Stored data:
★ ★ ★

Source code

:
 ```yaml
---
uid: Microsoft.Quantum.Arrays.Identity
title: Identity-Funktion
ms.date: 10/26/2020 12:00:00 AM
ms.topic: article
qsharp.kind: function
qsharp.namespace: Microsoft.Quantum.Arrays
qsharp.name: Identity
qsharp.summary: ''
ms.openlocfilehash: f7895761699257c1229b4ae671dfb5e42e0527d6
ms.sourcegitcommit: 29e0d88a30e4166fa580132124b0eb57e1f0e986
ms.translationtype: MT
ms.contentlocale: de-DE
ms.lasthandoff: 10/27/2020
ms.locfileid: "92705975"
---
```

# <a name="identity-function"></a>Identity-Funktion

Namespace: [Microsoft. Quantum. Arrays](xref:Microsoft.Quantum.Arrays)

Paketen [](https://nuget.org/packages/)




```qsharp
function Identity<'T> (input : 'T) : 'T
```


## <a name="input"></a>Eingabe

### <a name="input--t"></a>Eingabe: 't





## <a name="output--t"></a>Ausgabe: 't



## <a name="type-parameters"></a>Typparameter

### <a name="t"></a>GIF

★ ★ ★

TASK GOAL
Exactly as written above, copy out all the records.

SOLUTION TO THIS EXERCISE
Source code

:
 ```yaml
---
uid: Microsoft.Quantum.Arrays.Identity
title: Identity-Funktion
ms.date: 10/26/2020 12:00:00 AM
ms.topic: article
qsharp.kind: function
qsharp.namespace: Microsoft.Quantum.Arrays
qsharp.name: Identity
qsharp.summary: ''
ms.openlocfilehash: f7895761699257c1229b4ae671dfb5e42e0527d6
ms.sourcegitcommit: 29e0d88a30e4166fa580132124b0eb57e1f0e986
ms.translationtype: MT
ms.contentlocale: de-DE
ms.lasthandoff: 10/27/2020
ms.locfileid: "92705975"
---
```

# <a name="identity-function"></a>Identity-Funktion

Namespace: [Microsoft. Quantum. Arrays](xref:Microsoft.Quantum.Arrays)

Paketen [](https://nuget.org/packages/)




```qsharp
function Identity<'T> (input : 'T) : 'T
```


## <a name="input"></a>Eingabe

### <a name="input--t"></a>Eingabe: 't





## <a name="output--t"></a>Ausgabe: 't



## <a name="type-parameters"></a>Typparameter

### <a name="t"></a>GIF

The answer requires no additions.